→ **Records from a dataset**
----

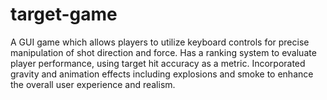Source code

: # target-game
A GUI game which allows players to utilize keyboard controls for precise manipulation of shot direction and force. 
Has a ranking system to evaluate player performance, using target hit accuracy as a metric. 
Incorporated gravity and animation effects including explosions and smoke to enhance the overall user experience and realism. 

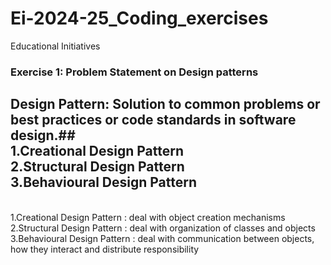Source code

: # Ei-2024-25_Coding_exercises
Educational Initiatives 

### Exercise 1: Problem Statement on Design patterns
Design Pattern:  **Solution to common problems** or **best practices** or **code standards** in software design.##
   <br />1.Creational Design Pattern
   <br />2.Structural Design Pattern
   <br />3.Behavioural Design Pattern
---
<br />1.Creational Design Pattern : deal with object creation mechanisms
<br />2.Structural Design Pattern : deal with organization of classes and objects
<br />3.Behavioural Design Pattern : deal with communication between objects, how they interact and distribute responsibility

----

→ **Task**
Return every record above exactly as written, but drop the pictures.

→ **Answer below**
Source code

: # target-game
A GUI game which allows players to utilize keyboard controls for precise manipulation of shot direction and force. 
Has a ranking system to evaluate player performance, using target hit accuracy as a metric. 
Incorporated gravity and animation effects including explosions and smoke to enhance the overall user experience and realism. 

Source code

: # Ei-2024-25_Coding_exercises
Educational Initiatives 

### Exercise 1: Problem Statement on Design patterns
Design Pattern:  **Solution to common problems** or **best practices** or **code standards** in software design.##
   <br />1.Creational Design Pattern
   <br />2.Structural Design Pattern
   <br />3.Behavioural Design Pattern
---
<br />1.Creational Design Pattern : deal with object creation mechanisms
<br />2.Structural Design Pattern : deal with organization of classes and objects
<br />3.Behavioural Design Pattern : deal with communication between objects, how they interact and distribute responsibility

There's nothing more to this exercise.